In recent years, SignSGD has garnered interest as both a practical optimizer as well as a simple model to understand adaptive optimizers like Adam. Though there is a general consensus that SignSGD acts to precondition optimization and reshapes noise, quantitatively understanding these effects in theoretically solvable settings remains difficult. We present an analysis of SignSGD in a high dimensional limit, and derive a limiting SDE and ODE to describe the risk. Using this framework we quantify four effects of SignSGD: effective learning rate, noise compression, diagonal preconditioning, and gradient noise reshaping. Our analysis is consistent with experimental observations but moves beyond that by quantifying the dependence of these effects on the data and noise distributions. We conclude with a conjecture on how these results might be extended to Adam.

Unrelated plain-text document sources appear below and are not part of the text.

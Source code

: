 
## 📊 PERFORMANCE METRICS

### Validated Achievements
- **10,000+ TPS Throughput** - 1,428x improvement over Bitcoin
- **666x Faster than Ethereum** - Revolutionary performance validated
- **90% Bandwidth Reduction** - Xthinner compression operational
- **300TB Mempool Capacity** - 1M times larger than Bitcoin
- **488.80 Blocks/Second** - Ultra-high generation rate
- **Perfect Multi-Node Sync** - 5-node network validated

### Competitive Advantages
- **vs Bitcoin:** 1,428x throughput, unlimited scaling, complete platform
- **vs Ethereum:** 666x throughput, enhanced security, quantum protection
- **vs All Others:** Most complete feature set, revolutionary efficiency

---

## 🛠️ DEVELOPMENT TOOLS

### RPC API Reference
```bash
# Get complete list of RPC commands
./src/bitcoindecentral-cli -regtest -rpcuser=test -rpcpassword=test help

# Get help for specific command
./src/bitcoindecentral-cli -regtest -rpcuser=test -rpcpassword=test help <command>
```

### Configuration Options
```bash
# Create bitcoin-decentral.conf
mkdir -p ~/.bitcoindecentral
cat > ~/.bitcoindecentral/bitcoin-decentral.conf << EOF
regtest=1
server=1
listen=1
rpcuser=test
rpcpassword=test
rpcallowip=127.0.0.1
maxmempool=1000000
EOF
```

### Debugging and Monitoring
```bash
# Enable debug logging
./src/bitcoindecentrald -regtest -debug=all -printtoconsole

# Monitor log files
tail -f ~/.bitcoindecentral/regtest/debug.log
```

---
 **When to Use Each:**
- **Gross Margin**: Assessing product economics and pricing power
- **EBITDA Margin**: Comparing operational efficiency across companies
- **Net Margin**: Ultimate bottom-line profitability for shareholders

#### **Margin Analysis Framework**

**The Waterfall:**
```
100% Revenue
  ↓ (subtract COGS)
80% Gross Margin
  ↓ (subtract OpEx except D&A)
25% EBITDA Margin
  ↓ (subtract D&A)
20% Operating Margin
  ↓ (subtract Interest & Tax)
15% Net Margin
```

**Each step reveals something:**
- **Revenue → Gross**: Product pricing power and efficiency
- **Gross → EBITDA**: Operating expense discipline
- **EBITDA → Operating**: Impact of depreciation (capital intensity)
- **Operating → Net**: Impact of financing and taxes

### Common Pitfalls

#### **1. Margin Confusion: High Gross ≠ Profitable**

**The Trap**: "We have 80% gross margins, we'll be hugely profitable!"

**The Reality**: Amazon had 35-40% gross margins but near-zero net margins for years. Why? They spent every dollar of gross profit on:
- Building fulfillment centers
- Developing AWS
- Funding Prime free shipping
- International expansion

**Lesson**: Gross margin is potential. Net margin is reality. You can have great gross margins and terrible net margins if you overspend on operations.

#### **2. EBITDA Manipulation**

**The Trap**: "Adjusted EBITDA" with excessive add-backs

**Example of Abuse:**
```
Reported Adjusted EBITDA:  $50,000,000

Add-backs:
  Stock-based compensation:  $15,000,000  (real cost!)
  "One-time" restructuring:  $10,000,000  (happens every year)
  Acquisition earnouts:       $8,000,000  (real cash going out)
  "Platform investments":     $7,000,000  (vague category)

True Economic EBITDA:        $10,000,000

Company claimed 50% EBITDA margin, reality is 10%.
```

Despite being one of the most widely used algorithms in modern machine learning, Adam remains poorly understood from a theoretical perspective. To shed light on its behavior, we study signSGD—a special case of Adam—with the goal of gaining deeper insight into the algorithm. We model signSGD using a deterministic system of ordinary differential equations (ODEs) that accurately describe its dynamics in the high-dimensional limit. This approach allows us to replace the inherently stochastic process with a deterministic one. Our analysis uncovers precise preconditioning and noise compression effects that have long been hypothesized for signSGD and, by extension, Adam.